Micro Life Zone
Asked by caton to Arti, Chris, Dustin, James, Steven on 22 May 2012.
Keywords: bio-mass, energy, renewable
Here is a rather simple explanation. Biomass refers to any living or recently living thing that can be used to produce energy. For example, wood is biomass. Burning wood to heat water and drive a steam turbine to generate electricity would be an example of generating usable energy from biomass. In this example, of course, burning the wood releases the carbon in the wood into the atmosphere. It only becomes renewable and carbon neutral if at the same time as burning the wood you can plant enough new trees to soak up an amount of carbon released by the burning. There are many variations on the type of biomass fuel and the energy extraction methods, but this is the basic idea.

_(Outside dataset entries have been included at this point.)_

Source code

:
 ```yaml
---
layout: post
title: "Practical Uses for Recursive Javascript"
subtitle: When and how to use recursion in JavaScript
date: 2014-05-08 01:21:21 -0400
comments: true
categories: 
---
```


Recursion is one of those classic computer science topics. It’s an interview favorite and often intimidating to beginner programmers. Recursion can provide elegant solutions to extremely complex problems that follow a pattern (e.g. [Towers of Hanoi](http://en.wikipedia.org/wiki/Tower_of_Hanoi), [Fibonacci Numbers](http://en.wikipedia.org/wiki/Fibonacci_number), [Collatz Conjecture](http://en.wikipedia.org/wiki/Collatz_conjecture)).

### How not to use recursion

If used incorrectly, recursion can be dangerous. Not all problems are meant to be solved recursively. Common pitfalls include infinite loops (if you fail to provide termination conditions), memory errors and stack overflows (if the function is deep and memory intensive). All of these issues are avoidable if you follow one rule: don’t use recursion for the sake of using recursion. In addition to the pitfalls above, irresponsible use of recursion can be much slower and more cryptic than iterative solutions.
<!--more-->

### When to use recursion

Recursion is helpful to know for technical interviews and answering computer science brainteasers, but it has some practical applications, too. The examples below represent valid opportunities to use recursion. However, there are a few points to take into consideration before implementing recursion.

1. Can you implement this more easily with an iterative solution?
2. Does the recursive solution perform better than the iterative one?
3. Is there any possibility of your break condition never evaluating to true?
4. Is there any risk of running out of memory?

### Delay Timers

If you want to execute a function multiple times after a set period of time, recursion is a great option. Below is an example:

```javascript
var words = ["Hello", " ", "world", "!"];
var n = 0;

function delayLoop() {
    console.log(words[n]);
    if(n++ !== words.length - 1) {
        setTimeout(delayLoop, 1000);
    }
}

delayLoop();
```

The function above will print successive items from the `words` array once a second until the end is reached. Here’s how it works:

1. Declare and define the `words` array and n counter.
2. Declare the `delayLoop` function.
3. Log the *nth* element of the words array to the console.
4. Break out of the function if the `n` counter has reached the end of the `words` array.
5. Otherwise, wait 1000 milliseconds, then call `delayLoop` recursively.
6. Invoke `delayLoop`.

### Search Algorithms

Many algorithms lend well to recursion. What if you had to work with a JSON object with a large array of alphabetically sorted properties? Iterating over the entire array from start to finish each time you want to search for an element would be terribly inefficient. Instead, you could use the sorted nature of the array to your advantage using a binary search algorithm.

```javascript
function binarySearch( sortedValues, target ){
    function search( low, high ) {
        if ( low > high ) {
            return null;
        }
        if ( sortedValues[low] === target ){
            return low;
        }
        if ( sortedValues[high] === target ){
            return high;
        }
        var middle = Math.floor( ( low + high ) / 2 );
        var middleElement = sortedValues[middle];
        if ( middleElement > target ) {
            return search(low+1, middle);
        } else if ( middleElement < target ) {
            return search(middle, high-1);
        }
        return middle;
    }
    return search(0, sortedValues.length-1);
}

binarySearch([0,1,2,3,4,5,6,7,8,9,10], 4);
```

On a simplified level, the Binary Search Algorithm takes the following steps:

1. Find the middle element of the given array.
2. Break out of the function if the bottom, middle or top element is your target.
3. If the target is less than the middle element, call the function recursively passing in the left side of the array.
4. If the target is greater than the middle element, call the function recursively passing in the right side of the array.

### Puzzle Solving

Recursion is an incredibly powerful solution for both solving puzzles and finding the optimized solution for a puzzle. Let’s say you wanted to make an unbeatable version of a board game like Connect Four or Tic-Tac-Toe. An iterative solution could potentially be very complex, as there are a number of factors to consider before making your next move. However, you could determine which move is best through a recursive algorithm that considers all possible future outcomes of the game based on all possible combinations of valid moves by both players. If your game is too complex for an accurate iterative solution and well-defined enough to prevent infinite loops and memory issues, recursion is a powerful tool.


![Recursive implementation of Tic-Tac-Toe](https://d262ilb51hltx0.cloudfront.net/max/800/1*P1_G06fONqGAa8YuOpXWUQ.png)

Biomass is the use of biological material, plants and animals, as an energy source.
We get energy from biomass in a couple of ways. Directly by burning it, or indirectly by converting it to liquid or gas fuel.
Animals have been used for thousands of years to provide power for transportation and work. The blubber of whales was used for a long time as fuel for oil lamps.
Plants, specifically crops, are a great source of bioenergy. Corn and sugar cane are used to make ethanol, which can be used as a fuel for vehicles, due to their high sugar content.
Craig Venter, of the Venter Institute, is a biologist working on synthetic life. One of their projects is to bioengineer algae to produce a better yield of fuel biofuel.
‘Renewable energy’ means energy that comes from natural resources that can be replenished, such as sunlight, wind, rain, tides, geothermal energy (thermal energy that is generated and stored in the Earth), and biomass. ‘Biomass’ is biological material from living or recently living organisms (as Steven has said), and is usually thought of as being plant-derived, although it can also come from animals (as Dustin has mentioned).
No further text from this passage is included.